Ajudado pelo pai, conseguiu um emprego de mestre-de-obras e uma de suas funções era supervisionar o calçamento das ruas de São Luis. Esse trabalho era executado por presidiários. Na hora do almoço, costumava ficar ouvindo as histórias dos crimes contadas pelos próprios autores. Posteriormente, tudo isso serviu de base e inspiração para muitos de seus romances.

Começou a trabalhar na imprensa aos 16 anos, no jornal O Imparcial, como aprendiz de revisor. Aos 21 anos, veio para o Rio de Janeiro e foi trabalhar em O Jornal. Foi um período muito difícil de sua vida. O jornal costumava atrasar os salários ou mesmo não pagá-los e isso fez com que Louzeiro ficasse sem local para morar. Chegou a dormir em bancos de estações e praças, dependendo da caridade alheia até para comer. Mas ao dormir clandestinamente na Casa do Estudante do Brasil acabou conhecendo um grupo de intelectuais, com quem fez amizade.

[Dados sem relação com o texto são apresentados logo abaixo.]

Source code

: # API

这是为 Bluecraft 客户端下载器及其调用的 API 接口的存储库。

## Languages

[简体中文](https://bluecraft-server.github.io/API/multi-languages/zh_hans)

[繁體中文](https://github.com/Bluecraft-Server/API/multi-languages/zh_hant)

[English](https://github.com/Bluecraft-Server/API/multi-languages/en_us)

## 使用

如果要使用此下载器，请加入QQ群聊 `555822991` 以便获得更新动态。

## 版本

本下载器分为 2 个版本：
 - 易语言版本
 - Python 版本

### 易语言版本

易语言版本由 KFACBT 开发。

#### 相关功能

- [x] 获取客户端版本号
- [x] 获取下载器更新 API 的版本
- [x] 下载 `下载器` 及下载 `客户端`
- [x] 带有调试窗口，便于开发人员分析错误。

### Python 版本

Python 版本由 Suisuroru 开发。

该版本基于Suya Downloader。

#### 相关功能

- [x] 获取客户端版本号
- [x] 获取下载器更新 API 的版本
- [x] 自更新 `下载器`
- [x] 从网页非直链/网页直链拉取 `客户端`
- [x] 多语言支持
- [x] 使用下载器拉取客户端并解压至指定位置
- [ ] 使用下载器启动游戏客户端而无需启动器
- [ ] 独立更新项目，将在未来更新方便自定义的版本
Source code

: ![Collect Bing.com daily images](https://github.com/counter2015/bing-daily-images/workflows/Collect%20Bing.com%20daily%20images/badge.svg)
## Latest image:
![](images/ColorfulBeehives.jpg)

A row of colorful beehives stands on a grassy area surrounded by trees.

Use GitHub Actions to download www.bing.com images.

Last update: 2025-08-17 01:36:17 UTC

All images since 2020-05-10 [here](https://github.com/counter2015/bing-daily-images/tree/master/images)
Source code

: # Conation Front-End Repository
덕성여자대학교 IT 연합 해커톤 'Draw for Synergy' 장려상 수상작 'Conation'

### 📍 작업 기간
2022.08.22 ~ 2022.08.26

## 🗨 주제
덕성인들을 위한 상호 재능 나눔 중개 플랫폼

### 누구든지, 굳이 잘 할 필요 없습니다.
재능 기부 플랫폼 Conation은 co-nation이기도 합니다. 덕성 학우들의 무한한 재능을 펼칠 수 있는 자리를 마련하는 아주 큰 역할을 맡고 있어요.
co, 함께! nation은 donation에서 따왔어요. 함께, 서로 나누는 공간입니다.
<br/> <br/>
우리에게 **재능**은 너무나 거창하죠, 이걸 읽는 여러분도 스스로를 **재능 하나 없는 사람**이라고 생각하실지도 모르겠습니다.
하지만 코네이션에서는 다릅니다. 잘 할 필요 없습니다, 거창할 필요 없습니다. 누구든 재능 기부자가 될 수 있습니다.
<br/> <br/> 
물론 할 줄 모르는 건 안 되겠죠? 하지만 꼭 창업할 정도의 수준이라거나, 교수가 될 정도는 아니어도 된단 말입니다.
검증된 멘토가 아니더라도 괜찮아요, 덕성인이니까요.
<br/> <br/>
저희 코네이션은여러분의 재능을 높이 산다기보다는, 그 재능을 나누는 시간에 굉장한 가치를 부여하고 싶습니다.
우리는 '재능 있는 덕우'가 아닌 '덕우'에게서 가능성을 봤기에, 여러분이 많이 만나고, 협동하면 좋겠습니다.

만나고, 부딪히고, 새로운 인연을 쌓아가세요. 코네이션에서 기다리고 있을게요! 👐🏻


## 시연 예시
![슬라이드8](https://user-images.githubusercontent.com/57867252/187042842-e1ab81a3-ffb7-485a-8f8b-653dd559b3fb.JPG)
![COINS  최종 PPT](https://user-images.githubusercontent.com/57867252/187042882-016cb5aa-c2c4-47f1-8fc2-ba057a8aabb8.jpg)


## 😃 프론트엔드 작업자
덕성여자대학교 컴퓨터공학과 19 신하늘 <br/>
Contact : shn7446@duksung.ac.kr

A partir daí, conseguiu um novo emprego e, em 1958, então com 26 anos, chegou a copidesque do importante jornal Correio da Manhã. Nesse mesmo ano, publicou seu primeiro livro, Depois da Luta.

Entre os anos de 57 a 64, Louzeiro trabalhou nos jornais O Dia, Luta Democrática, Diário Carioca, Última Hora, Tribuna da Imprensa, O Globo e O Radical.
Em 1975, lançou dois de seus livros mais famosos, Lúcio Flávio, o passageiro da agonia e Aracelli, meu amor.  Este último foi apreendido pela Censura Federal e só foi liberado em 1981.
De 1976 em diante, José Louzeiro passou a se dedicar somente à literatura e com seus livros inspirados em acontecimentos policiais verídicos, popularizou o estilo do romance-reportagem. Neles, Louzeiro sempre procura denunciar as misérias da condição humana.

Louzeiro chega ao cinema

Versátil, Louzeiro usou sua experiência de repórter policial e romancista e trouxe sua mente criativa para o mundo do cinema. Escreveu vários argumentos e roteiros. Entre os mais famosos estão "Os amores da pantera", "Amor bandido", "Lúcio Flávio, o passageiro da Agonia", "O caso Claudia", "Pixote, a lei do mais fraco", "O Homem da Capa Preta", entre outros. Escreveu também novelas de sucesso, como Corpo Santo, de 1987, na extinta TV Manchete. Essa novela recebeu o Premio de Melhor Novela e Melhor Autor da Associação Paulista dos Críticos de Arte (APCA).

José Louzeiro é um contador de histórias sensível e carismático, além de muito criativo. Certa vez, em uma de suas aulas discutíamos uma ideia para um novo roteiro, quando fiz um comentário: "Mestre, suas histórias mostram a dureza crua da vida, elas nos deixam com um nó na garganta, como se nem o choro conseguisse sair, tamanho o impacto que elas nos causam. Mas quando estamos ao seu lado ouvindo suas sugestões, suas experiências, você transmite uma doçura e uma ternura contagiantes". Ele sorriu com ar enigmático. 
Nathalia Timberg na contracapa de um de seus últimos livros, Diabetes: Inimigo Oculto reafirmou com outras palavras a minha impressão: "José Louzeiro retrata bem o nosso cotidiano e é contundente sem perder a poesia".